Published: Sun, December 6, 2009 @ 12:45 p.m.

By Marc Kovac

About 15 minutes before the execution, the warden approaches the cell door and reads the death warrant.

COLUMBUS — The Death House at the Southern Ohio Correctional Facility is a lone, nondescript brick building, detached from the main prison.

It’s the place where 32 Ohio inmates have been put to death since 1999, starting with Cuyahoga County murderer Wilford Berry Jr.

It’s the place Kenneth Biros, convicted in a gruesome 1991 murder in Trumbull County in which the victim was brutalized and dismembered, will take his last breaths, barring court intervention.

Biros’ execution is set for 10 a.m.

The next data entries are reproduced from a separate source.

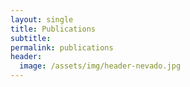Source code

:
 ```yaml
---
layout: single
title: Publications
subtitle:
permalink: publications 
header:
  image: /assets/img/header-nevado.jpg
---
```


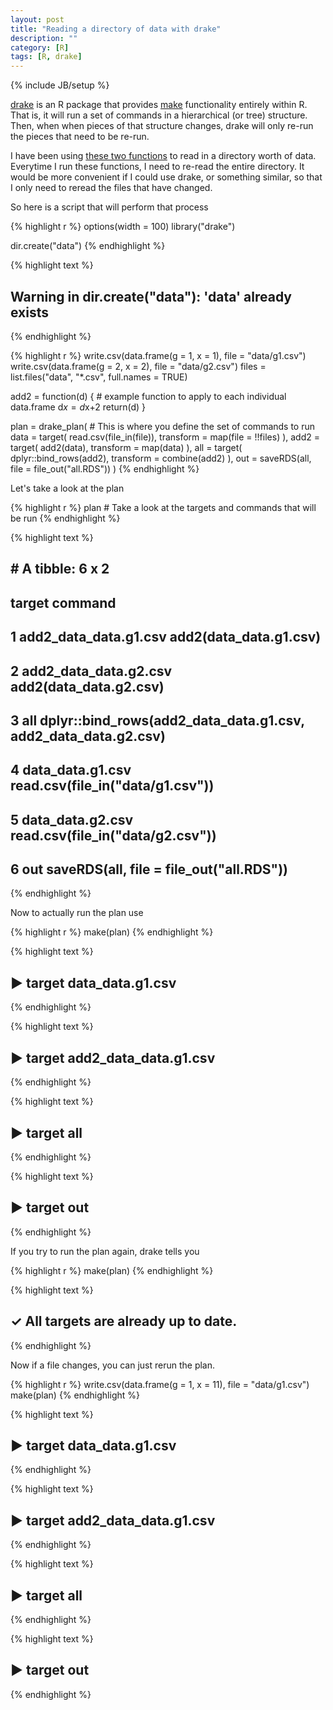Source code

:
```yaml
---
layout: post
title: "Reading a directory of data with drake"
description: ""
category: [R]
tags: [R, drake]
---
```


{% include JB/setup %}

[drake](https://github.com/ropensci/drake) 
is an R package that provides 
[make](https://www.gnu.org/software/make/) functionality entirely within R.
That is, it will run a set of commands in a hierarchical (or tree) structure. 
Then, when when pieces of that structure changes, 
drake will only re-run the pieces that need to be re-run. 

I have been using 
[these two functions](https://gist.github.com/jarad/8f3b79b33489828ab8244e82a4a0c5b3) 
to read in a directory worth of data. 
Everytime I run these functions, 
I need to re-read the entire directory. 
It would be more convenient if I could use drake, or something similar, 
so that I only need to reread the files that have changed. 

So here is a script that will perform that process

{% highlight r %}
options(width = 100)
library("drake")

dir.create("data")
{% endhighlight %}



{% highlight text %}
## Warning in dir.create("data"): 'data' already exists
{% endhighlight %}



{% highlight r %}
write.csv(data.frame(g = 1, x = 1), file = "data/g1.csv")
write.csv(data.frame(g = 2, x = 2), file = "data/g2.csv")
files = list.files("data", "*.csv", full.names = TRUE)

add2 = function(d) { # example function to apply to each individual data.frame
  d$x = d$x+2
  return(d)
}

plan = drake_plan( # This is where you define the set of commands to run
  data  = target(
    read.csv(file_in(file)),
    transform = map(file = !!files)
  ),
  add2  = target(
    add2(data),
    transform = map(data)
  ),
  all = target(
    dplyr::bind_rows(add2),
    transform = combine(add2)
  ),
  out = saveRDS(all, file = file_out("all.RDS"))
)
{% endhighlight %}

Let's take a look at the plan

{% highlight r %}
plan # Take a look at the targets and commands that will be run
{% endhighlight %}



{% highlight text %}
## # A tibble: 6 x 2
##   target                command                                                       
##   <chr>                 <expr>                                                        
## 1 add2_data_data.g1.csv add2(data_data.g1.csv)                                        
## 2 add2_data_data.g2.csv add2(data_data.g2.csv)                                        
## 3 all                   dplyr::bind_rows(add2_data_data.g1.csv, add2_data_data.g2.csv)
## 4 data_data.g1.csv      read.csv(file_in("data/g1.csv"))                              
## 5 data_data.g2.csv      read.csv(file_in("data/g2.csv"))                              
## 6 out                   saveRDS(all, file = file_out("all.RDS"))
{% endhighlight %}

Now to actually run the plan use 


{% highlight r %}
make(plan)
{% endhighlight %}



{% highlight text %}
## ▶ target data_data.g1.csv
{% endhighlight %}



{% highlight text %}
## ▶ target add2_data_data.g1.csv
{% endhighlight %}



{% highlight text %}
## ▶ target all
{% endhighlight %}



{% highlight text %}
## ▶ target out
{% endhighlight %}

If you try to run the plan again, drake tells you 


{% highlight r %}
make(plan)
{% endhighlight %}



{% highlight text %}
## ✓ All targets are already up to date.
{% endhighlight %}

Now if a file changes, you can just rerun the plan. 


{% highlight r %}
write.csv(data.frame(g = 1, x = 11), file = "data/g1.csv")
make(plan)
{% endhighlight %}



{% highlight text %}
## ▶ target data_data.g1.csv
{% endhighlight %}



{% highlight text %}
## ▶ target add2_data_data.g1.csv
{% endhighlight %}



{% highlight text %}
## ▶ target all
{% endhighlight %}



{% highlight text %}
## ▶ target out
{% endhighlight %}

Tuesday .

He is scheduled to make the trip from the Ohio State Penitentiary in Youngstown to the Southern Ohio Correctional Facility in Lucasville Monday morning and will likely arrive at the prison Death House between 9 and 10 a.m.

He’ll be under constant observation by at least three execution team members the entire time he is on site, state prisons spokeswoman Julie Walburn told reporters during a media open house at the facility late last month.

Inmates spend most of their last 24 hours in a small cell that includes a bed, toilet and sink, television, compact disc player and Bible or other holy book. There are four narrow windows that can be cranked open, on request, to provide more air flow. There’s also a telephone directly outside the cell, from which the inmate can make calls.

Upon arrival, they’re allowed to take some personal belongings with them into the cell. Additionally, they’re “granted special meal requests that are reasonable and things that we can obtain,” Walburn said. “Generally, most of the food is food that we have here in the prison kitchen. We do not buy private meals from restaurants.”

Throughout the day, inmates are visited by the prison’s religious services staff and are subject to mental health and vein checks, in preparation for the next day’s execution. They also spend several hours in the evening in contact visits with family and friends in a nearby room. They’re allowed to hug and hold hands.

On the morning of the execution, inmates have cell-front visits with family and friends, legal counsel and spiritual advisers. They’re allowed to shower before preparation begins for the lethal injection.

About 15 minutes before the execution, the warden approaches the cell door and reads the death warrant to the prisoner. Then, volunteers enter the holding cell and attempt to insert IV shunts, to be used to carry the lethal injection.